Spark plug apparatus and internal combustion engine ignition systems including same

Abstract

 Spark plug apparatus includes a spark-enhancing construction operative during the time between sparks to create spark-enhancing conditions for the sparks. In one type of construction, a corona wind is produced in the air gap to direct the ignited mixture away from both electrodes in order to reduce heat loss from the ignited mixture by heat transfer to the electrodes. In a second type of construction, a plasma cloud is produced in the air gap enhancing the production of the sparks.

Description

[0001] The present invention relates to spark plug apparatus, and also to an internal combustion engine ignition system including such apparatus.

[0002] Considerable efforts have been devoted during the past decades to improving the efficiency of converting chemical energy to thermal energy by combustion, and particularly to the problem of burning an air-fuel mixture in an internal combustion engine in a manner introducing a minimum quantity of pollutants into the atmosphere. These pollutants include nitrogen oxides, carbon monoxides, and unburnt hydrocarbons (hereinafter called "HC"), namely hydrocarbon molecules which have not been completely oxidized. Reducing the level of HC emission is important not only to reduce hazardous air pollution, but also to improve the combustion efficiency, and thereby to reduce fuel consumption.

[0003] The major parameters which contribute to a higher level of HC emission are low flame speed, poor ignition process which may lead to a misfire cycle, and non-homogeneous charge. Different mechanisms for misfire have been observed. In one observed mechanism, the flame does not move away from the electrodes, and therefore there is substantial heat loss from the spark kernel to the electrodes which causes the spark kernel to grow so slowly as to cause a misfire. A misfire cycle results in a considerable amount of HC emission.
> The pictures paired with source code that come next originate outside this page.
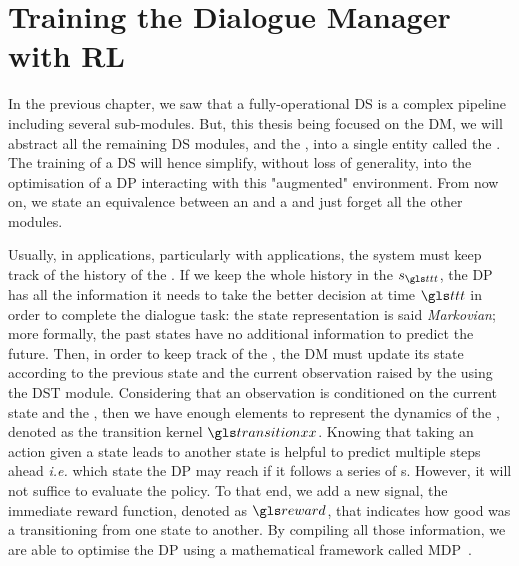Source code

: \chapter{Training the Dialogue Manager with RL}
\label{chapter:dm-rl}

In the previous chapter, we saw that a fully-operational \acrfull{DS} is a complex pipeline including several sub-modules. But, this thesis being focused on the \acrfull{DM},
we will abstract all the remaining \acrshort{DS} modules, and the , into a single entity called the .
The training of a \acrshort{DS} will hence simplify, without loss of generality, into the optimisation of a \acrfull{DP} interacting with this "augmented" environment.
%
From now on, we state an equivalence between an  and a  and just forget all the other modules.

Usually, in  applications, particularly with   applications, the system must keep track of the history of the . If we keep the whole  history in the  
$s_{\indextransition}$, %
the \gls{DP} has all the information it needs to take the better decision at time $\indextransition$ in order to complete the dialogue task:
the  state representation is said \textit{Markovian}; more formally, the past states have no additional information to predict the future. Then, in order to keep track of the , the \gls{DM} must update its state according to the previous state and the current observation raised by the  using the \acrfull{DST} module. Considering that an observation is conditioned on the current state and the , then we have enough elements to represent the dynamics of the , denoted as the transition kernel $\transition$.
Knowing that taking an action given a state leads to another state is helpful to predict multiple steps ahead \textit{i.e.} which state the \gls{DP} may reach if it follows a series of s. However, it will not suffice to evaluate the policy. To that end, we add a new signal, the immediate reward function, denoted as $\reward$, that indicates how good was a  transitioning from one state to another. By compiling all those information, we are able to optimise the \gls{DP} using a mathematical framework called \acrlong{MDP}~\parencite{bellman57}.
[0004] According to a broad aspect of the present invention, there is provided spark plug apparatus for an internal combustion engine comprising: an electrode system including a high-voltage electrode and a ground electrode spaced therefrom to define an air gap into which a combustible mixture is to be introduced; and a high-voltage source for applying, during time-spaced intervals, high-voltage pulses between said high-voltage and ground electrodes to produce sparks in said air gap to ignite the combustible mixture therein; characterized in that the apparatus further includes spark-enhancing means operative during the time between sparks to create spark-enhancing conditions for the sparks when produced by said electrodes.

[0005] When an intense electric field is produced between two electrodes at low pressures, a glow discharge occurs between the two electrodes. At higher pressure, about atmospheric or higher, a corona discharge occurs particularly when one of the two electrodes has a shape, such as a pointed tip, causing the electric field at its surface to be significantly greater than that between the two electrodes. The corona discharge is usually evidenced by a faint glow enveloping the high-field (e.g., higher-voltage) electrode, and is accompanied by a flow of electrically-charged particles, called a "corona wind", directed from the high-voltage electrode towards the ground electrode. When the electric field is increased in intensity, a "plasma cloud" is produced, namely a cloud of electrically-charged particles having a considerably higher density, several orders of magnitude higher, than in a corona discharge.

[0006] The present invention exploits the above phenomena, during the time between sparks, to create spark-enhancing conditions for the spark when produced by the electrode system.

[0007] Thus, according to one implementation of the invention, the electrode system is controlled during this interval between sparks to produce a corona wind in the air gap which, when the spark is produced, directs the ignited mixture away from both the high-voltage and ground electrodes in order to reduce heat loss from the ignited mixture by heat transfer to the electrodes. This enhances the growth of the spark kernel and thereby increases the ignition efficiency of the gas mixture and decreases the possibility of a misfire.

[0008] According to a second implementation of the invention, the electrode system is controlled so as to produce, during this time interval, a "plasma cloud" in the air gap. This plasma cloud aids in the formation of the spark, and also enhances the growth of the spark kernel when produced between the high-voltage and ground electrodes. It thereby also increases the ignition efficiency of the gas mixture and decreases the possibility of a misfire; and further, it lowers the voltage required in order to produce the spark kernel.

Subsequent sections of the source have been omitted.